We can use KMS to create data keys, these are then used to encrypt our data. When we ask KMS for a data key we also get a copy of the data key encrypted using our master key. We can store this encrypted key along with our encrypted message, the message can’t be decrypted unless you can decrypt the data key and the data key can’t be decrypted unless you have access to the master key. In the example below I have re-written the previous Encrypt and Decrypt methods to take advantage of KMS. This time instead of passing in a byte array containing the key you pass in the ARN of the key.
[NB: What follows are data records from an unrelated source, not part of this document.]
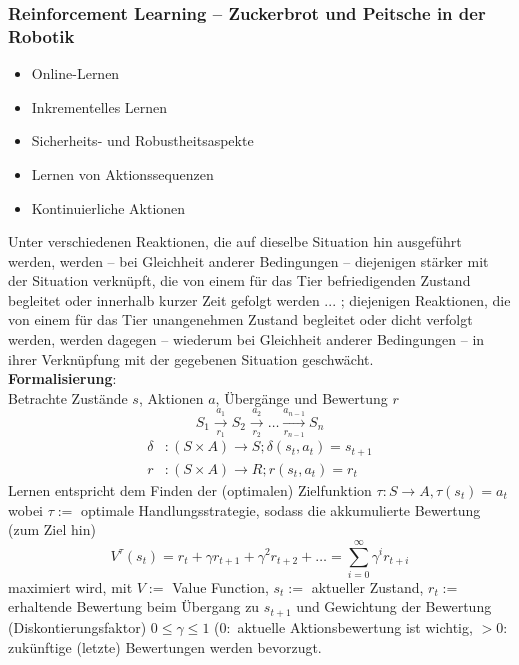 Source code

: \subsubsection{Reinforcement Learning -- Zuckerbrot und Peitsche in der Robotik}
\begin{itemize}
	\item Online-Lernen
	\item Inkrementelles Lernen
	\item Sicherheits- und Robustheitsaspekte
	\item Lernen von Aktionssequenzen
	\item Kontinuierliche Aktionen
\end{itemize}
Unter verschiedenen Reaktionen, die auf dieselbe Situation hin ausgeführt werden, werden -- bei Gleichheit anderer Bedingungen -- diejenigen stärker mit der Situation verknüpft, die von einem für das Tier befriedigenden Zustand begleitet oder innerhalb kurzer Zeit gefolgt werden ... ; diejenigen Reaktionen, die von einem für das Tier unangenehmen Zustand begleitet oder dicht verfolgt werden, werden dagegen -- wiederum bei Gleichheit anderer Bedingungen -- in ihrer Verknüpfung mit der gegebenen Situation geschwächt.\\
%
\textbf{Formalisierung}:\\
Betrachte Zustände $s$, Aktionen $a$, Übergänge und Bewertung $r$
\begin{equation}
	S_1 \overset{a_1}{\underset{r_1}{\rightarrow}} S_2 \overset{a_2}{\underset{r_2}{\rightarrow}} \ldots \overset{a_{n-1}}{\underset{r_{n-1}}{\rightarrow}} S_n
\end{equation}
\begin{align}
	\delta &: \left(S \times A \right) \rightarrow S ; \delta \left(s_t, a_t\right) = s_{t + 1} \\
	r &: \left(S \times A \right) \rightarrow R ; r\left(s_t, a_t\right) = r_t
\end{align}
Lernen entspricht dem Finden der (optimalen) Zielfunktion $\tau:S\rightarrow A, \tau(s_t)=a_t$ wobei $\tau:=$ optimale Handlungsstrategie, sodass die akkumulierte Bewertung (zum Ziel hin) 
\begin{equation}
V^{\tau}(s_t) = r_t + \gamma r_{t+1} + \gamma^2 r_{t+2} + \ldots = \sum_{i = 0}^\infty \gamma^i r_{t+i}
\end{equation}
maximiert wird, mit $V:=$ Value Function, $s_t:=$ aktueller Zustand, $r_t:=$ erhaltende Bewertung beim Übergang zu $s_{t+1}$ und Gewichtung der Bewertung (Diskontierungsfaktor) $0 \leq \gamma \leq 1$ ($0:$ aktuelle Aktionsbewertung ist wichtig, $>0:$ zukünftige (letzte) Bewertungen werden bevorzugt.

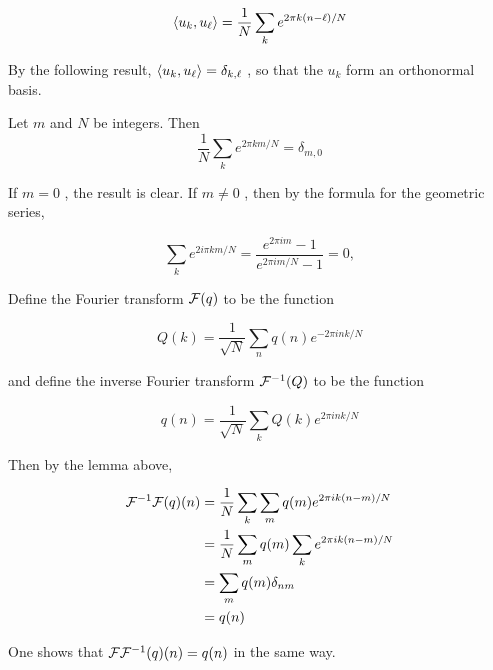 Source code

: \begin{equation}
\langle u_k, u_\ell \rangle
 =
\frac{1}{N}\sum_k e^{2\pi k(n-\ell)/N}
\end{equation}


By  the  following  result,   $\langle u_k, u_\ell \rangle = \delta_{k, \ell}$ ,  so  that  the   $u_k$  form  an  orthonormal  basis.



\begin{lemma}
Let   $m$  and   $N$  be  integers.  Then
 $$
\frac{1}{N}\sum_k e^{2\pi km/N} = \delta_{m,0}
$$
\end{lemma}


  If   $m = 0$ ,  the  result  is  clear.   If   $m \ne 0$ ,  then  by  the  formula  for  the  geometric  series,



\begin{equation}
\sum_k e^{2i\pi km/N} = \frac{e^{2\pi im} - 1}{e^{2\pi im/N} - 1} =0,
\end{equation}



Define  the  Fourier  transform   $\mathcal{F}(q)$  to  be  the  function



\begin{equation}
Q(k) = \frac{1}{\sqrt N} \sum_n q(n)e^{-2\pi i nk/N}
\end{equation}


and  define  the  inverse  Fourier  transform   $\mathcal{F}^{-1}(Q)$  to  be  the  function



\begin{equation}
q(n) = \frac{1}{\sqrt N} \sum_k Q(k)e^{2\pi i nk/N}
\end{equation}


Then  by  the  lemma  above,



\begin{align}
\mathcal{F}^{-1}\mathcal{F}(q)(n) &=
\frac{1}{N} \sum_k \sum_m q(m) e^{2\pi ik(n - m)/N} \\
&=
\frac{1}{N} \sum_m q(m) \sum_k  e^{2\pi ik(n - m)/N} \\
&= \sum_m q(m)\delta_{nm} \\
&= q(n)
\end{align}


One  shows  that   $\mathcal{F}\mathcal{F}^{-1}(q)(n) = q(n)$  in  the  same  way.



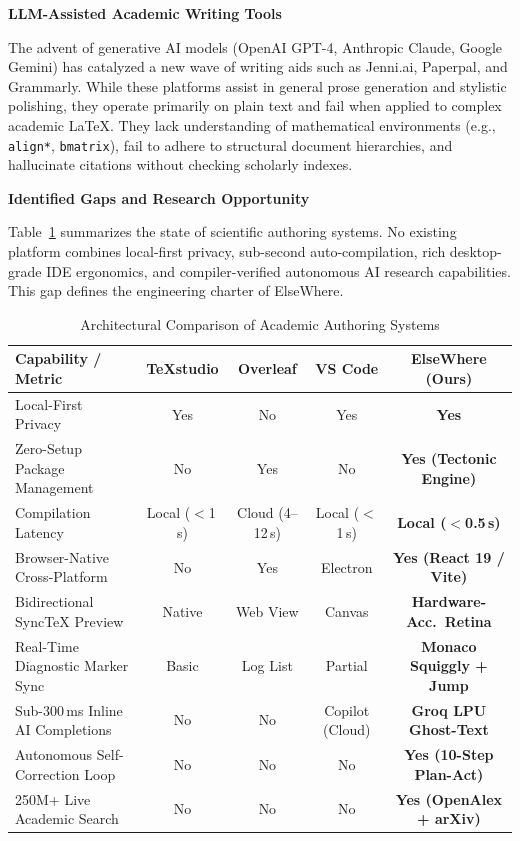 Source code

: \documentclass[12pt,a4paper,twoside]{article}
\newcommand{\subhead}[2]{%
  \begingroup\setlength{\parskip}{0pt}\vspace{10pt}%
  \noindent\hspace*{0.25in}\makebox[0.35in][l]{\fontsize{13pt}{15.6pt}\selectfont\bfseries #1}%
  {\fontsize{13pt}{15.6pt}\selectfont\bfseries #2}\par\nopagebreak
  \vspace{4pt}
  \endgroup}
\newcommand{\code}[1]{\texttt{#1}}
\begin{document}
\subhead{2.3}{LLM-Assisted Academic Writing Tools}
The advent of generative AI models (OpenAI GPT-4, Anthropic Claude, Google Gemini) has catalyzed a new wave of writing aids such as Jenni.ai, Paperpal, and Grammarly. While these platforms assist in general prose generation and stylistic polishing, they operate primarily on plain text and fail when applied to complex academic \LaTeX{}. They lack understanding of mathematical environments (e.g., \code{align*}, \code{bmatrix}), fail to adhere to structural document hierarchies, and hallucinate citations without checking scholarly indexes.

\subhead{2.4}{Identified Gaps and Research Opportunity}
Table~\ref{tab:lit_comparison} summarizes the state of scientific authoring systems. No existing platform combines local-first privacy, sub-second auto-compilation, rich desktop-grade IDE ergonomics, and compiler-verified autonomous AI research capabilities. This gap defines the engineering charter of ElseWhere.

\begin{table}[htbp]
\centering
\caption{Architectural Comparison of Academic Authoring Systems}
\label{tab:lit_comparison}
\vspace{4pt}
\small
\renewcommand{\arraystretch}{1.3}
\begin{tabularx}{\textwidth}{>{\raggedright\arraybackslash}p{3.8cm}cccc}
\toprule
\textbf{Capability / Metric} & \textbf{\TeX{}studio} & \textbf{Overleaf} & \textbf{VS Code} & \textbf{ElseWhere (Ours)} \\
\midrule
Local-First Privacy & Yes & No & Yes & \textbf{Yes} \\
Zero-Setup Package Management & No & Yes & No & \textbf{Yes (Tectonic Engine)} \\
Compilation Latency & Local ($<$1\,s) & Cloud (4--12\,s) & Local ($<$1\,s) & \textbf{Local ($<$0.5\,s)} \\
Browser-Native Cross-Platform & No & Yes & Electron & \textbf{Yes (React 19 / Vite)} \\
Bidirectional Sync\TeX{} Preview & Native & Web View & Canvas & \textbf{Hardware-Acc.\ Retina} \\
Real-Time Diagnostic Marker Sync & Basic & Log List & Partial & \textbf{Monaco Squiggly + Jump} \\
Sub-300\,ms Inline AI Completions & No & No & Copilot (Cloud) & \textbf{Groq LPU Ghost-Text} \\
Autonomous Self-Correction Loop & No & No & No & \textbf{Yes (10-Step Plan-Act)} \\
250M+ Live Academic Search & No & No & No & \textbf{Yes (OpenAlex + arXiv)} \\
\bottomrule
\end{tabularx}
\end{table}
\end{document}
You will need to add a reference to the AWS SDK, which is available as a NuGet Package, then you’ll need to add a using for Amazon.KeyManagementService and Amazon.KeyManagementService.Model.

void Encrypt(Stream input, Stream output, string arn)
{
    using (var kms = new AmazonKeyManagementServiceClient())
    using (var algorithm = Aes.Create())
    {
        var dataKey = kms.GenerateDataKey(new GenerateDataKeyRequest
        {
            KeyId = arn,
            KeySpec = DataKeySpec.AES_256
        });
        output.WriteByte((byte)dataKey.CiphertextBlob.Length);
        dataKey.CiphertextBlob.CopyTo(output);
        algorithm.Key = dataKey.Plaintext.ToArray();
        output.Write(algorithm.IV, 0, algorithm.IV.Length);
        using (var cryptoStream = new CryptoStream(
            output,
            algorithm.CreateEncryptor(),
            CryptoStreamMode.Write))
        {
            input.CopyTo(cryptoStream);
            cryptoStream.FlushFinalBlock();
        }
    }
}

void Decrypt(Stream input, Stream output, string arn)
{
    using (var kms = new AmazonKeyManagementServiceClient())
    using (var algorithm = Aes.Create())
    {
        var length = input.ReadByte();
        var buffer = new byte[length];
        input.Read(buffer, 0, length);
        var decryptedData = kms.Decrypt(new DecryptRequest
        {
            CiphertextBlob = new MemoryStream(buffer)
        });
        algorithm.Key = decryptedData.Plaintext.ToArray();
        var iv = algorithm.IV;
        input.Read(iv, 0, iv.Length);
        algorithm.IV = iv;
        using (var cryptoStream = new CryptoStream(input,
            algorithm.CreateDecryptor(), CryptoStreamMode.Read))
        {
            cryptoStream.CopyTo(output);
        }
    }
}

There’s no error checking in these methods, I’ll leave it as an exercise to the reader to improve that. Nevertheless, they will work as is and provide industry best practice encryption techniques to your codebase, along with the ability to audit key usage, limit access to certain members of staff and revoke access, all via the Amazon Web Services API.